[[ THE DATA, beginning ]]

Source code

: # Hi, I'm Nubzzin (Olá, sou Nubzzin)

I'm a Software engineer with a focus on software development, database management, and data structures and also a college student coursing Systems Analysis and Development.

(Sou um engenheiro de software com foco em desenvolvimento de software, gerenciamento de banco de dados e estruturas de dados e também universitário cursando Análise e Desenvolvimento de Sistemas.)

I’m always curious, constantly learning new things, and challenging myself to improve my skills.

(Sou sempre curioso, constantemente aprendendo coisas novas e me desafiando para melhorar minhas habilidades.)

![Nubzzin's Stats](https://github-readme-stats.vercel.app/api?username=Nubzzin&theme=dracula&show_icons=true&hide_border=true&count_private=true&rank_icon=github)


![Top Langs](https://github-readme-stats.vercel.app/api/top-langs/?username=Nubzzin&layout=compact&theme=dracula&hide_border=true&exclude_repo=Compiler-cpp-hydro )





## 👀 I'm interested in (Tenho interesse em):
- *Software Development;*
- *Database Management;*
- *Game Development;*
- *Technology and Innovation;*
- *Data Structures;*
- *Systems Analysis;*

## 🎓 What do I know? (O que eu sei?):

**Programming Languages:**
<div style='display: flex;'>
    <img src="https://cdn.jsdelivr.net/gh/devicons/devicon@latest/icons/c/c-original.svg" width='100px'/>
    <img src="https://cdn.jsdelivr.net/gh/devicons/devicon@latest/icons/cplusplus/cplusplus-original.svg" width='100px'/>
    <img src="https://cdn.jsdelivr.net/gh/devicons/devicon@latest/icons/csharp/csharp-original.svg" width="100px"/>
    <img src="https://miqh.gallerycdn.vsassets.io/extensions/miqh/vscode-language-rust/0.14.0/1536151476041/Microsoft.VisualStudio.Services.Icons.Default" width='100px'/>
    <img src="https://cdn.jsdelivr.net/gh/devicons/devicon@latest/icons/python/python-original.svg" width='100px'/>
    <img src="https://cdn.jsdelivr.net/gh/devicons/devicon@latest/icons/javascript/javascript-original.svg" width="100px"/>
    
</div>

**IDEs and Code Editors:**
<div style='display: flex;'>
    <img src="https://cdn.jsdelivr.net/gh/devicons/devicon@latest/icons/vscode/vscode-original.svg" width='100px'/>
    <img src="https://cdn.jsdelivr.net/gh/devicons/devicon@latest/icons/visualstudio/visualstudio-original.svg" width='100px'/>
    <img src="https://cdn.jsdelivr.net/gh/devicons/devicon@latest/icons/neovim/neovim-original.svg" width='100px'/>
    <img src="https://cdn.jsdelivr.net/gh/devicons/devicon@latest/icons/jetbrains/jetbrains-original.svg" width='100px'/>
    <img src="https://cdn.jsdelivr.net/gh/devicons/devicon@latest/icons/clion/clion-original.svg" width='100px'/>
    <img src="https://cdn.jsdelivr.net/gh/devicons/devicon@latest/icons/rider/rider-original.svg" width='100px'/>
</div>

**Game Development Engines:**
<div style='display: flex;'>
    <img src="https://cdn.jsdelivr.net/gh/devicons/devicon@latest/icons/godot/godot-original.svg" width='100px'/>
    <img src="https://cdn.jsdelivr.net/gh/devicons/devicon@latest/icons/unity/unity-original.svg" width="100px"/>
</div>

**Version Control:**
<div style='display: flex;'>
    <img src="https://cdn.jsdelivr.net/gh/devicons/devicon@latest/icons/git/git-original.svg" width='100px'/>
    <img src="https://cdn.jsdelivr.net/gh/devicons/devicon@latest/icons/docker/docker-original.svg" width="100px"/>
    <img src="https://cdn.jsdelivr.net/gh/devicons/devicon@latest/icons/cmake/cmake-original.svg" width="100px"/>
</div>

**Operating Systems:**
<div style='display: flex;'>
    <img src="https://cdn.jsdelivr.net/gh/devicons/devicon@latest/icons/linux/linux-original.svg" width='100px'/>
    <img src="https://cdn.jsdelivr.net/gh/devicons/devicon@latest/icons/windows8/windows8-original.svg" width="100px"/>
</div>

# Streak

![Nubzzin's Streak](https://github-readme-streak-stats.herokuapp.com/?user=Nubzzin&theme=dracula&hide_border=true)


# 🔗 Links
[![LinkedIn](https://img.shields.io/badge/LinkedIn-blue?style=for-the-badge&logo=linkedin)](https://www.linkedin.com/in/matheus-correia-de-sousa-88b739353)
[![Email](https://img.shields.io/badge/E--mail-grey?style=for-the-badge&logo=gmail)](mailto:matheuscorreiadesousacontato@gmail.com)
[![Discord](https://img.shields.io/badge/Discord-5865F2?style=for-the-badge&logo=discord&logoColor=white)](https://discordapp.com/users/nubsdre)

[[ THE DATA, end ]]

## WHAT TO PRODUCE
Beginning at the top of the data, please return every line until and including the line containing "I'm a Software", copied exactly, and nothing past it.

## ANSWER SPACE
Source code

: # Hi, I'm Nubzzin (Olá, sou Nubzzin)

I'm a Software engineer with a focus on software development, database management, and data structures and also a college student coursing Systems Analysis and Development.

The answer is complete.